Buffett-Backed Solar Farm Cut to Junk as PG&E Crisis Deepens
(Bloomberg) -- S&P Global Ratings cut the credit rating of Berkshire Hathaway Energy’s 550-megawatt Topaz Solar Farms to junk, noting that the plant counts on embattled utility giant PG&E Corp. for all of its revenue.
- S&P lowered ratings on Topaz Solar by five notches to ’B’ from ’BBB-’ and maintained the ratings on CreditWatch, meaning it may make further cuts.
- In downgrading Topaz’s credit, S&P said PG&E faces as much as $30 billion in potential liabilities from wildfires its equipment may have caused. “The downgrades underscore PG&E’s clout in California’s power industry, and any potential threats to the company can have wide-reaching ripple effects,” the rating company said in a statement.
- Fitch has already cut its own ratings for the farm because of PG&E’s fire liabilities.
- The downgrade is just the latest indication that PG&E’s financial woes are spreading to the companies that supply its energy. Banks are also studying whether they’re willing to put assets into a geothermal project that supplies the utility, people familiar with the situation say, and some small natural gas suppliers are restricting sales to the company out of fear that they won’t get paid.

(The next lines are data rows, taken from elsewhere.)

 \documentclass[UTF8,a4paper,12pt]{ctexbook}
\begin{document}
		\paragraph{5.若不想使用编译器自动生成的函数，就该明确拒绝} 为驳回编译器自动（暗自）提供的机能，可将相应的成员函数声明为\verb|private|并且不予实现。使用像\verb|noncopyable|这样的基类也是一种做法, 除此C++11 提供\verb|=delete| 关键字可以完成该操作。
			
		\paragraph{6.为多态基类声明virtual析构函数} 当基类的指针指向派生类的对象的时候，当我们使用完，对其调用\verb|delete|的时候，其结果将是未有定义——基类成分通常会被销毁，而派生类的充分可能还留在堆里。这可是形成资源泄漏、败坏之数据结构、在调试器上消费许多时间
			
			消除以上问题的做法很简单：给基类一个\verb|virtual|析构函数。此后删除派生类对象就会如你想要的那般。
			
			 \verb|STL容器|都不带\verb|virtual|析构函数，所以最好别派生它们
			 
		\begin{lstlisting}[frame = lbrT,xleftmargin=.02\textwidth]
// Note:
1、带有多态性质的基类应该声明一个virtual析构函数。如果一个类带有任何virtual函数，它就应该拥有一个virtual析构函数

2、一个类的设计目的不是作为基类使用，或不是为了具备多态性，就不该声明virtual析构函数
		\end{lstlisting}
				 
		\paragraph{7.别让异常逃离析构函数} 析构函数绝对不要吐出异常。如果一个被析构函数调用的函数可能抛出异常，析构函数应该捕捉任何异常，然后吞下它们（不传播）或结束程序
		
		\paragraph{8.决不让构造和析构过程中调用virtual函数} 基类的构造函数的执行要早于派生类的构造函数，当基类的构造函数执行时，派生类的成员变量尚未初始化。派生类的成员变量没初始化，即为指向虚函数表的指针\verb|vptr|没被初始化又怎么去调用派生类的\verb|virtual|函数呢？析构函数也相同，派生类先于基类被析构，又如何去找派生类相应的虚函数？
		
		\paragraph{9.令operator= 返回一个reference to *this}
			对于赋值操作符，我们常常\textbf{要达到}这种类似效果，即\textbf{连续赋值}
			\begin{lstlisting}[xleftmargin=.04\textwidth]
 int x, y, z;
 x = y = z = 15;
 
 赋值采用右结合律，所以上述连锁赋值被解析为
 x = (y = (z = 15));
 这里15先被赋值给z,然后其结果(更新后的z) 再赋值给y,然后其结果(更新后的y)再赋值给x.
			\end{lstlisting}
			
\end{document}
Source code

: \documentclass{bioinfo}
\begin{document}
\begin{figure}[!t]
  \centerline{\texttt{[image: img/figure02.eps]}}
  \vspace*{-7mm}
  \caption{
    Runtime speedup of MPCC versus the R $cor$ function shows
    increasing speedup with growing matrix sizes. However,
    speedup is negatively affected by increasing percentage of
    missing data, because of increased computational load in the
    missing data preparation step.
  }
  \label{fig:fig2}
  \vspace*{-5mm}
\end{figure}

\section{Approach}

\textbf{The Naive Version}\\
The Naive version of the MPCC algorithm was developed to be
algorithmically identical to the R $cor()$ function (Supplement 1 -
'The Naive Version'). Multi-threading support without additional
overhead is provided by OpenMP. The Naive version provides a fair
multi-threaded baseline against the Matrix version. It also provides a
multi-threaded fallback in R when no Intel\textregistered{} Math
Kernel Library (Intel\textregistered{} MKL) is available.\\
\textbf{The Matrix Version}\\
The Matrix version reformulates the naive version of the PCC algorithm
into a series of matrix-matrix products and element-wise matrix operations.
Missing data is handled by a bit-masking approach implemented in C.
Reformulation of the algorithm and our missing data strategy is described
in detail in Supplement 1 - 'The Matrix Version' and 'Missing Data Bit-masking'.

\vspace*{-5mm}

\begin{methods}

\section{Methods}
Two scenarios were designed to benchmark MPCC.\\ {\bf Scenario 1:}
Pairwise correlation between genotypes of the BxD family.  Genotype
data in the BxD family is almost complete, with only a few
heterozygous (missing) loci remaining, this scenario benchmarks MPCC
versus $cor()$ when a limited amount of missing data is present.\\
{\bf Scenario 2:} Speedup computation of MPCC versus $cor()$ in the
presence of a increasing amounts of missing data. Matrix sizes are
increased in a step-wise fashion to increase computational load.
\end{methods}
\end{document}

- Earlier on Thursday, Moody’s joined the rating companies downgrading PG&E’s own credit to junk.
- A potential PG&E bankruptcy filing could put at risk a host of power-supply contracts signed by the utility. The company had more than 6 gigawatts of deals to buy wind and solar power from suppliers including Sempra Energy and Consolidated Edison Inc. as of January 2017.